Enformados e informados
Artigo publicado no Jornal O POVO, Caderno Vida & Arte, pág.4
Quarta-feira, 13 de julho de 2016 – Fortaleza, Ceará, Brasil

Artigo em PDF

FAC-SÍMILE

op_enformadoseinformados

No debate sobre música brasileira predominam duas situações desastrosas: uma é a confusão que muita gente faz ao tomar o entretenimento de massa como referência musical do país, o que resulta na interpretação equivocada de que não fazemos mais música como antigamente; outra é a falsa convicção das pessoas de somente dar valor ao que tem rótulo e foi eficientemente embalado, o que reduz a nossa música a uma parcela das produções do mercado fonográfico.

Esse esquema referencial distorcido é tão dependente de efeitos dos recursos técnicos de produção, de difusão comercial e de conivência historiográfica que temos dificuldade de estabelecermos os nossos próprios contatos com a pluralidade e a diversidade musical inventiva do país. Daí ser comum a existência de fonte de gratificação apenas quando se escuta uma música que tanto já tocou no rádio, na televisão, serviços de streaming ou em festas.

A música que, para se conhecer, precisa que superemos os obstáculos da ignorância e do fechamento preponderantes, estaria assim fora de cogitação. Isto não é um problema de infertilidade cultural, já que temos uma maravilhosa, abundante e renovada produção musical; mas de uma certa deformação educativa responsável pelo nosso desinteresse em ir além do que está nas mídias mais poderosas.
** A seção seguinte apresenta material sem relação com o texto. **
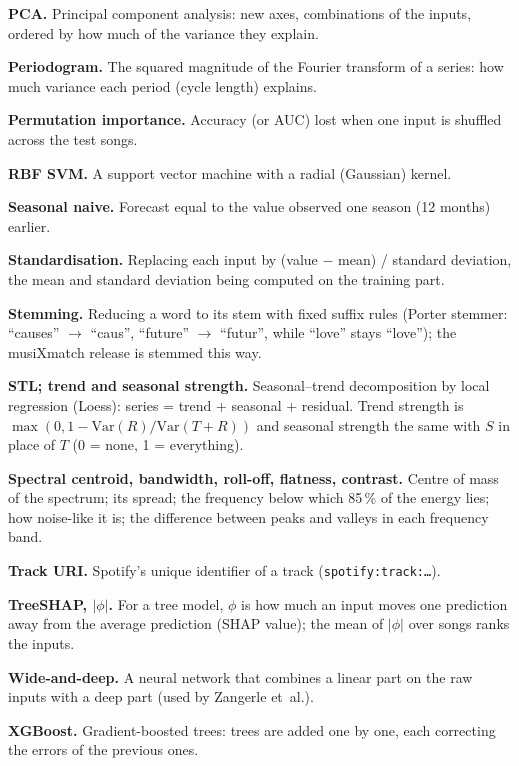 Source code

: {\noindent\textbf{PCA.} Principal component analysis: new axes, combinations of the inputs, ordered by how much of the variance
they explain.\par
\noindent\textbf{Periodogram.} The squared magnitude of the Fourier transform of a series: how much variance each period
(cycle length) explains.\par
\noindent\textbf{Permutation importance.} Accuracy (or AUC) lost when one input is shuffled across the test songs.\par
\noindent\textbf{RBF SVM.} A support vector machine with a radial (Gaussian) kernel.\par
\noindent\textbf{Seasonal naive.} Forecast equal to the value observed one season (12 months) earlier.\par
\noindent\textbf{Standardisation.} Replacing each input by (value $-$ mean) / standard deviation, the mean and standard
deviation being computed on the training part.\par
\noindent\textbf{Stemming.} Reducing a word to its stem with fixed suffix rules (Porter stemmer: ``causes'' $\to$ ``caus'',
``future'' $\to$ ``futur'', while ``love'' stays ``love''); the musiXmatch release is stemmed this way.\par
\noindent\textbf{STL; trend and seasonal strength.} Seasonal--trend decomposition by local regression (Loess): series = trend
+ seasonal + residual. Trend strength is $\max(0,1-\mathrm{Var}(R)/\mathrm{Var}(T+R))$ and seasonal strength the same
with $S$ in place of $T$ (0 = none, 1 = everything).\par
\noindent\textbf{Spectral centroid, bandwidth, roll-off, flatness, contrast.} Centre of mass of the spectrum; its spread; the
frequency below which 85\,\% of the energy lies; how noise-like it is; the difference between peaks and valleys
in each frequency band.\par
\noindent\textbf{Track URI.} Spotify's unique identifier of a track (\texttt{spotify:track:\dots}).\par
\noindent\textbf{TreeSHAP, $|\phi|$.} For a tree model, $\phi$ is how much an input moves one prediction away from the average
prediction (SHAP value); the mean of $|\phi|$ over songs ranks the inputs.\par
\noindent\textbf{Wide-and-deep.} A neural network that combines a linear part on the raw inputs with a deep part (used by
Zangerle et~al.).\par
\noindent\textbf{XGBoost.} Gradient-boosted trees: trees are added one by one, each correcting the errors of the previous ones.\par
}

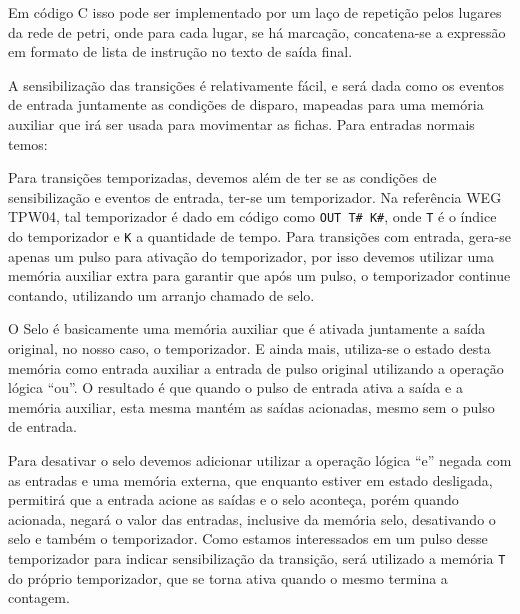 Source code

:

Em código C isso pode ser implementado por um laço de repetição pelos lugares da rede de petri, onde para cada lugar, se há marcação, concatena-se a expressão em formato de lista de instrução no texto de saída final. 



A sensibilização das transições é relativamente fácil, e será dada como os eventos de entrada juntamente as condições de disparo, mapeadas para uma memória auxiliar que irá ser usada para movimentar as fichas. Para entradas normais temos:



Para transições temporizadas, devemos além de ter se as condições de sensibilização e eventos de entrada, ter-se um temporizador. Na referência WEG TPW04, tal temporizador é dado em código como \lstinline{OUT T# K#}, onde \lstinline{T} é o índice do temporizador e \lstinline{K} a quantidade de tempo. Para transições com entrada, gera-se apenas um pulso para ativação do temporizador, por isso devemos utilizar uma memória auxiliar extra para garantir que após um pulso, o temporizador continue contando, utilizando um arranjo chamado de selo.

O Selo é basicamente uma memória auxiliar que é ativada juntamente a saída original, no nosso caso, o temporizador. E ainda mais, utiliza-se o estado desta memória como entrada auxiliar a entrada de pulso original utilizando a operação lógica ``ou''. O resultado é que quando o pulso de entrada ativa a saída e a memória auxiliar, esta mesma mantém as saídas acionadas, mesmo sem o pulso de entrada.

Para desativar o selo devemos adicionar utilizar a operação lógica ``e'' negada com as entradas e uma memória externa, que enquanto estiver em estado desligada, permitirá que a entrada acione as saídas e o selo aconteça, porém quando acionada, negará o valor das entradas, inclusive da memória selo, desativando o selo e também o temporizador. Como estamos interessados em um pulso desse temporizador para indicar sensibilização da transição, será utilizado a memória \lstinline{T} do próprio temporizador, que se torna ativa quando o mesmo termina a contagem.

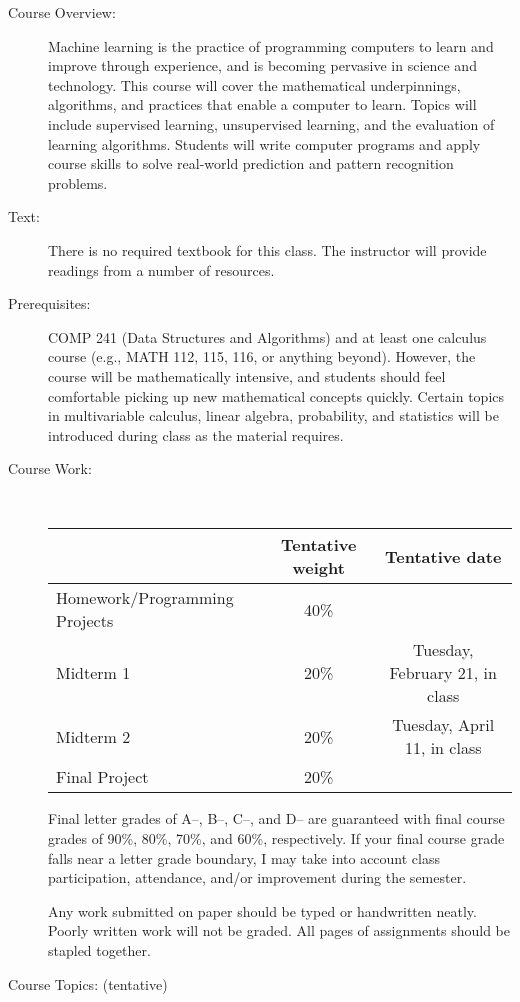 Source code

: \documentclass [letterpaper,11pt]{article}
\begin{document}
\begin{description}
\item[Course Overview:] Machine learning is the practice of programming computers to learn and improve through experience, and is becoming pervasive in science and technology. This course will cover the mathematical underpinnings, algorithms, and practices that enable a computer to learn. Topics will include supervised learning, unsupervised learning, and the evaluation of learning algorithms. Students will write computer programs and apply course skills to solve real-world prediction and pattern recognition problems.

\item[Text:] There is no required textbook for this class.  The instructor will provide readings from a number of resources.

\item[Prerequisites:] COMP 241 (Data Structures and Algorithms) and at least one calculus course (e.g., MATH 112, 115, 116, or anything beyond).  However, the course will be mathematically intensive, and students should feel comfortable picking up new mathematical concepts quickly.  Certain topics in multivariable calculus, linear algebra, probability, and statistics will be introduced during class as the material requires.  

\item[Course Work:] \

\begin{tabular}{lcc} 
& Tentative weight & Tentative date \\ \hline
Homework/Programming Projects & 40\% & \\
Midterm 1 & 20\% & Tuesday, February 21, in class\\
Midterm 2 & 20\% & Tuesday, April 11, in class\\
Final Project & 20\% & \\
\end{tabular}

Final letter grades of A--, B--, C--, and D-- are guaranteed with final course grades of 90\%, 80\%,
70\%, and 60\%, respectively.
If your final course grade falls near a letter grade boundary,
I may take into account class participation, attendance, and/or improvement during the semester.

Any work submitted on paper should be typed or handwritten neatly. Poorly written work will not be graded. All pages of assignments should be stapled together.

\item[Course Topics: (tentative)]\


\end{description}
\end{document}
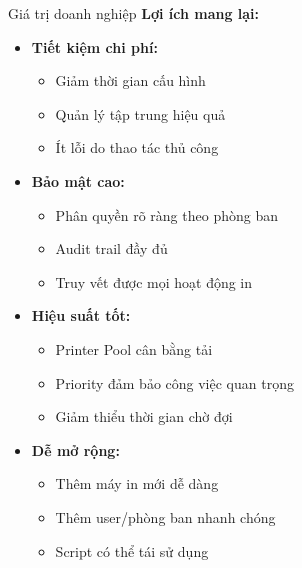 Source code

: \documentclass{beamer}
\begin{document}
    \begin{frame}{Giá trị doanh nghiệp}
        \textbf{Lợi ích mang lại:}
        \begin{itemize}
            \item \textbf{Tiết kiệm chi phí:}
                \begin{itemize}
                    \item Giảm thời gian cấu hình
                    \item Quản lý tập trung hiệu quả
                    \item Ít lỗi do thao tác thủ công
                \end{itemize}
            \item \textbf{Bảo mật cao:}
                \begin{itemize}
                    \item Phân quyền rõ ràng theo phòng ban
                    \item Audit trail đầy đủ
                    \item Truy vết được mọi hoạt động in
                \end{itemize}
            \item \textbf{Hiệu suất tốt:}
                \begin{itemize}
                    \item Printer Pool cân bằng tải
                    \item Priority đảm bảo công việc quan trọng
                    \item Giảm thiểu thời gian chờ đợi
                \end{itemize}
            \item \textbf{Dễ mở rộng:}
                \begin{itemize}
                    \item Thêm máy in mới dễ dàng
                    \item Thêm user/phòng ban nhanh chóng
                    \item Script có thể tái sử dụng
                \end{itemize}
        \end{itemize}
    \end{frame}
\end{document}

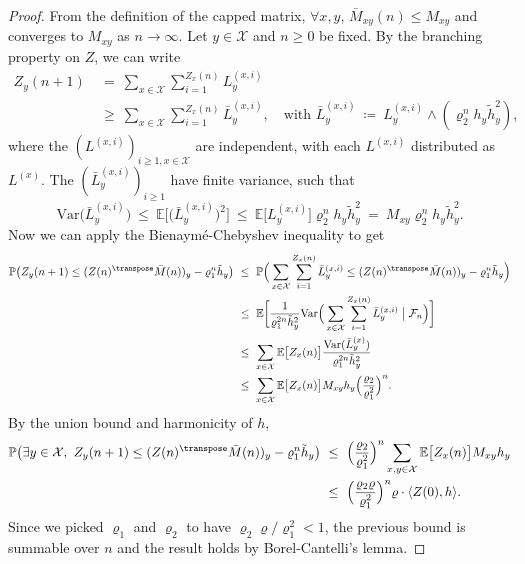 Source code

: \begin{refsegment}
\begin{proof}
  From the definition of the capped matrix, $\forall x,y$, $\bar{M}_{xy}(n)\leq M_{xy}$ and converges to $M_{xy}$ as $n\to\infty$.
  Let $y\in\mathcal{X}$ and $n\geq 0$ be fixed.
  By the branching property on $Z$, we can write
   \begin{align*}
    Z_{y}(n+1)\ &=\ \sum_{x\in\mathcal{X}}\sum_{i=1}^{Z_x(n)}L^{(x,i)}_y\\
&\geq\ \sum_{x\in\mathcal{X}}\sum_{i=1}^{Z_x(n)}\bar{L}^{(x,i)}_y, \quad \text{with }\bar{L}^{(x,i)}_y\ \coloneqq\ L^{(x,i)}_y \wedge (\varrho_2^n h_y\tilde{h}^2_y),
   \end{align*}
where the $(L^{(x,i)})_{i\geq 1,x\in \mathcal{X}}$ are independent, with each $L^{(x,i)}$ distributed as $L^{(x)}$. The $(\bar{L}^{(x,i)}_y)_{i\geq 1}$ have finite variance, such that 
\[
\mathrm{Var}\big(\bar{L}^{(x,i)}_y\big)\ \leq\ \mathbb{E}\big[\big(\bar{L}^{(x,i)}_y\big)^2\big]\ \leq\ \mathbb{E}\big[L^{(x,i)}_y\big]\varrho_2^n h_y\tilde{h}^2_y\ =\ M_{xy}\varrho_2^n h_y\tilde{h}^2_y.
\]
Now we can apply the Bienaymé-Chebyshev inequality to get
\begin{align}\nonumber
  \mathbb{P}\big(Z_y(n+1)\leq (Z(n)^\transpose \bar{M}(n))_y - \varrho_1^n\tilde{h}_y\big)
 \ & \leq\ \mathbb{P}\Big(\sum_{x\in\mathcal{X}}\sum_{i=1}^{Z_x(n)}\bar{L}^{(x,i)}_y\leq (Z(n)^\transpose \bar{M}(n))_y - \varrho_1^n\tilde{h}_y\Big) \\\nonumber
  &\leq\ \mathbb{E}\bigg[ \frac{1}{\varrho_1^{2n}\tilde{h}_y^2} \mathrm{Var}\Big(\sum_{x\in\mathcal{X}}\sum_{i=1}^{Z_x(n)}\bar{L}^{(x,i)}_y \;\big|\; \mathcal{F}_n \Big) \bigg]\\ \label{eq:lemma17_1}
  &\leq\ \sum_{x\in\mathcal{X} }\mathbb{E}\big[Z_x(n)\big]\frac{\mathrm{Var}(\bar{L}^{(x)}_y)}{\varrho_1^{2n}\tilde{h}^2_y}\\\nonumber
  &\leq\ \sum_{x\in\mathcal{X} }\mathbb{E}\big[Z_x(n)\big]M_{xy}h_y\Big(\frac{\varrho_2}{\varrho_1^2}\Big)^n.
\end{align}
By the union bound and harmonicity of $h$,
\begin{align*}
    \mathbb{P}\big(\exists y\in \mathcal{X},\ Z_y(n+1)\leq (Z(n)^\transpose \bar{M}(n))_y - \varrho_1^n\tilde{h}_y\big)\ &\leq\ \Big(\frac{\varrho_2}{\varrho_1^2}\Big)^n\sum_{x,y\in \mathcal{X}}\mathbb{E}\big[Z_x(n)\big]M_{xy}h_y\\
    &\leq\ \Big(\frac{\varrho_2\varrho}{\varrho_1^2}\Big)^n \varrho \cdot \langle Z(0), h\rangle.
\end{align*}
Since we picked $\varrho_1$ and $\varrho_2$ to have $\varrho_2\varrho/\varrho_1^2<1$, the previous bound is summable over $n$ and the result holds by Borel-Cantelli's lemma.
\end{proof}



\end{refsegment}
O acesso a todo saber ou conhecimento requer sempre uma ação desafiadora do potencial do objeto que se deve explorar. A curiosidade, o esforço, o senso de abertura e o querer mais são fatores indispensáveis à conquista desse acesso. Entretanto, quando o assunto é música brasileira, a postura dos enformados costuma sobrepujar a compostura dos informados na repetição dos padrões estabelecidos, resultando muitas vezes em casos de intolerância dos hegemônicos.

Há poucos dias identifiquei claramente esse tipo de mentalidade defensiva em duas postagens que fiz em uma rede social virtual. Ao compartilhar um vídeo recente das irmãs indianas Sreeusha e Sireesha (Mandolin Sisters), um seguidor reagiu dizendo que é “músico da música brasileira” e que “tocar choro é muito mais difícil do que essa coisa repetitiva”; tomando como provocação comparativa uma simples valorização de algo descolado das formatações dominantes.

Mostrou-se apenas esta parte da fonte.